The Massacre in Paris
Europe’s Foundations are Shaken

Could the Charlie Hebdo attacks lead to the dismantling of Europe’s open borders scheme? It would seem farfetched: the freedom of movement is a pillar of the European project, and the Schengen zone is one of the EU’s most cherished accomplishments. But Europe’s leaders, blindsided by last week’s attacks, are questioning everything—including Schengen. According to The Financial Times:

At a hastily assembled meeting in the French capital, where 17 people were killed in shootings, ministers from 11 EU countries and the US called for increased intelligence sharing to tackle the growing number of “foreign fighters” returning to Europe.

Bernard Cazeneuve, French interior minister, said the EU’s external borders must be “strengthened” without changing European law, which guarantees free movement within the economic bloc.

… [But] Spain’s interior minister, Jorge Fernández Díaz, raised the possibility of changing Schengen’s rules to allow some border checks “aimed at those people about whom there is a clear risk or a real suspicion that they could be terrorists”, in an interview with El País newspaper this weekend.

Europe is coming to the realization that not only does it have major security risks, but that they are compounded by parts of the European project that seemed integral.
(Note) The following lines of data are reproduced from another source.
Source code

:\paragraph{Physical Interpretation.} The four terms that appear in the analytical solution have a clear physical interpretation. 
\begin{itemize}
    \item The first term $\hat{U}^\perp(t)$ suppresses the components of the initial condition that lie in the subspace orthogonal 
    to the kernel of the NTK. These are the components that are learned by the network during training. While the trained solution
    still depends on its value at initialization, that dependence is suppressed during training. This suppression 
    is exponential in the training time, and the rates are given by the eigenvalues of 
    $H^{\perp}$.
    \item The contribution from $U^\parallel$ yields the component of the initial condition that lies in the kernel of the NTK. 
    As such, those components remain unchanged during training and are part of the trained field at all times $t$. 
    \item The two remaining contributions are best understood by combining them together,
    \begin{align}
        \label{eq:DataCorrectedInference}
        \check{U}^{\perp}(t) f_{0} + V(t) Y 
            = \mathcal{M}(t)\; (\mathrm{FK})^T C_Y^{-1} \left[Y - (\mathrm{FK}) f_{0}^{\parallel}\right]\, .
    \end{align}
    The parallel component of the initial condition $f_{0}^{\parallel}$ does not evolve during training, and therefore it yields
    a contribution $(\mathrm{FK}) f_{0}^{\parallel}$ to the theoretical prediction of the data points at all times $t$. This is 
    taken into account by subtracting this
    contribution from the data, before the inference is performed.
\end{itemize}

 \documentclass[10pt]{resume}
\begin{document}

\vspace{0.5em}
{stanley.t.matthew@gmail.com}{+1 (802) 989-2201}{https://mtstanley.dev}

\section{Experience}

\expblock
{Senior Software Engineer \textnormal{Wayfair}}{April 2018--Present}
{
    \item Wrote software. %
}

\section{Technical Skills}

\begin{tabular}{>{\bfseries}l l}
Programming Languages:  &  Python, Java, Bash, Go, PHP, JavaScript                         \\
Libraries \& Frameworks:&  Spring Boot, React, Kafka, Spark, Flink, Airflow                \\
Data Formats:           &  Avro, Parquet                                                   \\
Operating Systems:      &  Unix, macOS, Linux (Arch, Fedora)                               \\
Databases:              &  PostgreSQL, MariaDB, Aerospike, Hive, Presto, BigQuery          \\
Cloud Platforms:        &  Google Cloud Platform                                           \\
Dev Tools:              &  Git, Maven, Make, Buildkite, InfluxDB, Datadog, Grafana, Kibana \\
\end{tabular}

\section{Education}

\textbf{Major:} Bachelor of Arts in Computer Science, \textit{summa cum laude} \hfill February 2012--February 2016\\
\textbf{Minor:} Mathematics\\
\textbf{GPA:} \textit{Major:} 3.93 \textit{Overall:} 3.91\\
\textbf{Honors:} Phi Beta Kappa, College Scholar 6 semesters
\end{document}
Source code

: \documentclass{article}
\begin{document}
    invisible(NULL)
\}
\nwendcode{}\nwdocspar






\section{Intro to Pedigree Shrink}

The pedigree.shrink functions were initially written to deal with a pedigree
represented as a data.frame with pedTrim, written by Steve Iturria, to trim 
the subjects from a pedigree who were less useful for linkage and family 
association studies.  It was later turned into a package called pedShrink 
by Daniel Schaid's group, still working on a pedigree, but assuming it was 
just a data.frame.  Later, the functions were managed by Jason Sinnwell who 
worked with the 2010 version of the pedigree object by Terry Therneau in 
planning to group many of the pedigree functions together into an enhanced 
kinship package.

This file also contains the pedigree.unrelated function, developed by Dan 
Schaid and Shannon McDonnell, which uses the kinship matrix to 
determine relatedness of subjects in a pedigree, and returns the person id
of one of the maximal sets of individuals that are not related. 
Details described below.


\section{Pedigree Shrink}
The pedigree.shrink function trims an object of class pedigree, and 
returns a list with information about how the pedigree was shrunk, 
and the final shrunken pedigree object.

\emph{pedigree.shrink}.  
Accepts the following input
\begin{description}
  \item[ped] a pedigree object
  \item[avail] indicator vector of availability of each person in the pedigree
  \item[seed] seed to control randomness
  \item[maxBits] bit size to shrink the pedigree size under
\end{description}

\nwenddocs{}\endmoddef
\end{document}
As we have pointed out before, the Schengen rules are written as though all of Europe was one homogenous entity, but enforced (or not, as it were) by bureaucracies that still act on behalf of sovereign state units. The result? An intelligence gap.
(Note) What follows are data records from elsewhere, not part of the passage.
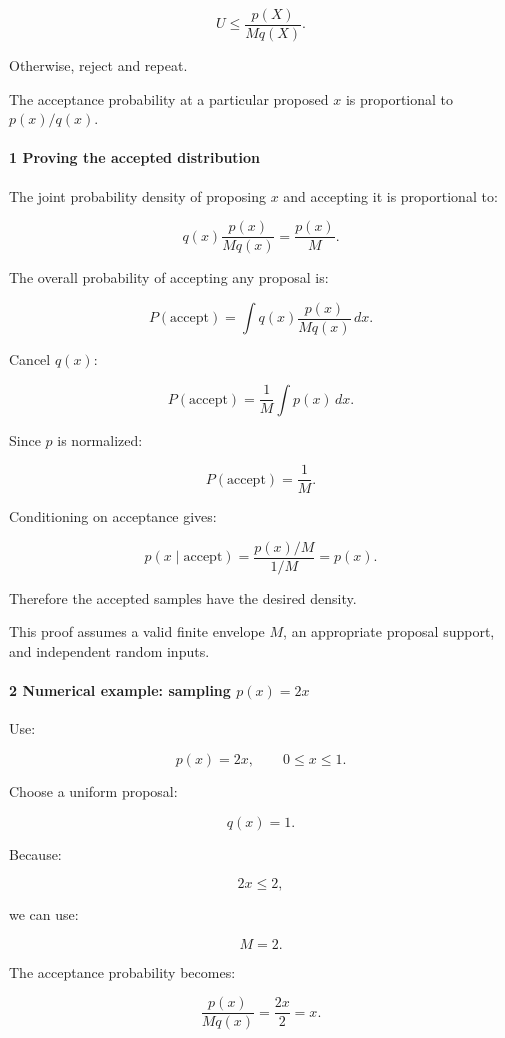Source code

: \[
 \boxed{ U\le\frac{p(X)}{Mq(X)} }.
\]

Otherwise, reject and repeat.

The acceptance probability at a particular proposed \(x\) is proportional to \(p(x)/q(x)\).

\paragraph{1 Proving the accepted distribution}\label{proving-the-accepted-distribution}

The joint probability density of proposing \(x\) and accepting it is proportional to:

\[
 q(x)\frac{p(x)}{Mq(x)} = \frac{p(x)}M.
\]

The overall probability of accepting any proposal is:

\[
 P(\text{accept}) = \int q(x)\frac{p(x)}{Mq(x)}\,dx.
\]

Cancel \(q(x)\):

\[
 P(\text{accept}) = \frac1M\int p(x)\,dx.
\]

Since \(p\) is normalized:

\[
 \boxed{ P(\text{accept})=\frac1M }.
\]

Conditioning on acceptance gives:

\[
 p(x\mid\text{accept}) = \frac{p(x)/M}{1/M} =p(x).
\]

Therefore the accepted samples have the desired density.

This proof assumes a valid finite envelope \(M\), an appropriate proposal support, and independent random inputs.

\paragraph{\texorpdfstring{2 Numerical example: sampling \(p(x)=2x\)}{2 Numerical example: sampling p(x)=2x}}\label{numerical-example-sampling-px2x}

Use:

\[
 p(x)=2x,\qquad0\le x\le1.
\]

Choose a uniform proposal:

\[
 q(x)=1.
\]

Because:

\[
 2x\le2,
\]

we can use:

\[
 M=2.
\]

The acceptance probability becomes:

\[
 \frac{p(x)}{Mq(x)} = \frac{2x}{2} =x.
\]

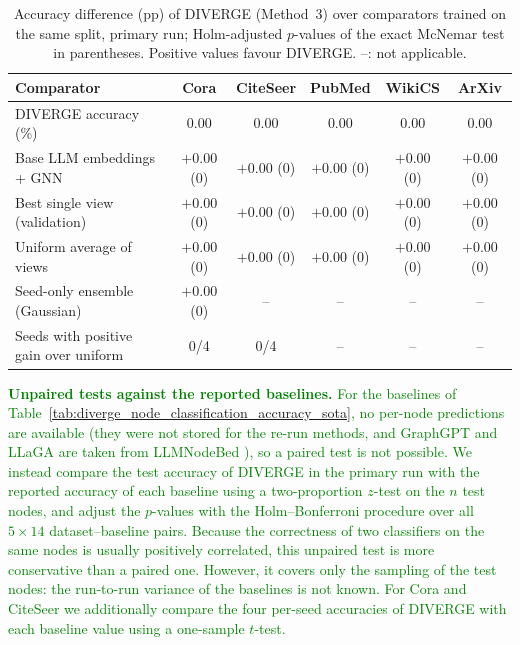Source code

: \documentclass[a4paper,fleqn]{cas-sc}
\newcommand{\revthree}[1]{\textcolor{green}{#1}} %
\begin{document}
\begin{table}[htbp]
\centering\color{green}
\caption{Accuracy difference (pp) of DIVERGE (Method~3) over comparators trained on the same split, primary run; Holm-adjusted $p$-values of the exact McNemar test in parentheses. Positive values favour DIVERGE. --: not applicable.}
\label{tab:significance_inhouse}
\small
\setlength{\tabcolsep}{3pt}
\begin{tabular*}{\textwidth}{@{\extracolsep{\fill}} lccccc @{}}
\toprule
\textbf{Comparator} & \textbf{Cora} & \textbf{CiteSeer} & \textbf{PubMed} & \textbf{WikiCS} & \textbf{ArXiv} \\
\midrule
DIVERGE accuracy (\%)          & 0.00 & 0.00 & 0.00 & 0.00 & 0.00 \\
\midrule
Base LLM embeddings + GNN      & $+0.00$ (0) & $+0.00$ (0) & $+0.00$ (0) & $+0.00$ (0) & $+0.00$ (0) \\
Best single view (validation)  & $+0.00$ (0) & $+0.00$ (0) & $+0.00$ (0) & $+0.00$ (0) & $+0.00$ (0) \\
Uniform average of views       & $+0.00$ (0) & $+0.00$ (0) & $+0.00$ (0) & $+0.00$ (0) & $+0.00$ (0) \\
Seed-only ensemble (Gaussian)  & $+0.00$ (0) & -- & -- & -- & -- \\
\midrule
Seeds with positive gain over uniform & 0/4 & 0/4 & -- & -- & -- \\
\bottomrule
\end{tabular*}
\end{table}

\revthree{\textbf{Unpaired tests against the reported baselines.} For the baselines of Table~\ref{tab:diverge_node_classification_accuracy_sota}, no per-node predictions are available (they were not stored for the re-run methods, and GraphGPT and LLaGA are taken from LLMNodeBed \citep{Wu2025LLMNode}), so a paired test is not possible. We instead compare the test accuracy of DIVERGE in the primary run with the reported accuracy of each baseline using a two-proportion $z$-test on the $n$ test nodes, and adjust the $p$-values with the Holm--Bonferroni procedure over all $5\times14$ dataset--baseline pairs. Because the correctness of two classifiers on the same nodes is usually positively correlated, this unpaired test is more conservative than a paired one. However, it covers only the sampling of the test nodes: the run-to-run variance of the baselines is not known. For Cora and CiteSeer we additionally compare the four per-seed accuracies of DIVERGE with each baseline value using a one-sample $t$-test.}
\end{document}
The EU is institutionally very conservative, and it is still unlikely that such a major change would pass: the inertia against it is still too great, and leaders such as Angela Merkel are already trying to find intelligence solutions, such as sharing flight manifests, that would avoid such a drastic move. (Although its hard to see how anything not hugely invasive would be able to track cross-border car travel.)

It’s hard to think of how Diaz’s position could be implemented without a return to some sort of system to check who’s coming in and who’s going out of a given country, and Merkel’s proposal is basically a softer, less-conspicuous version of the same. That all of this is being discussed is a big deal.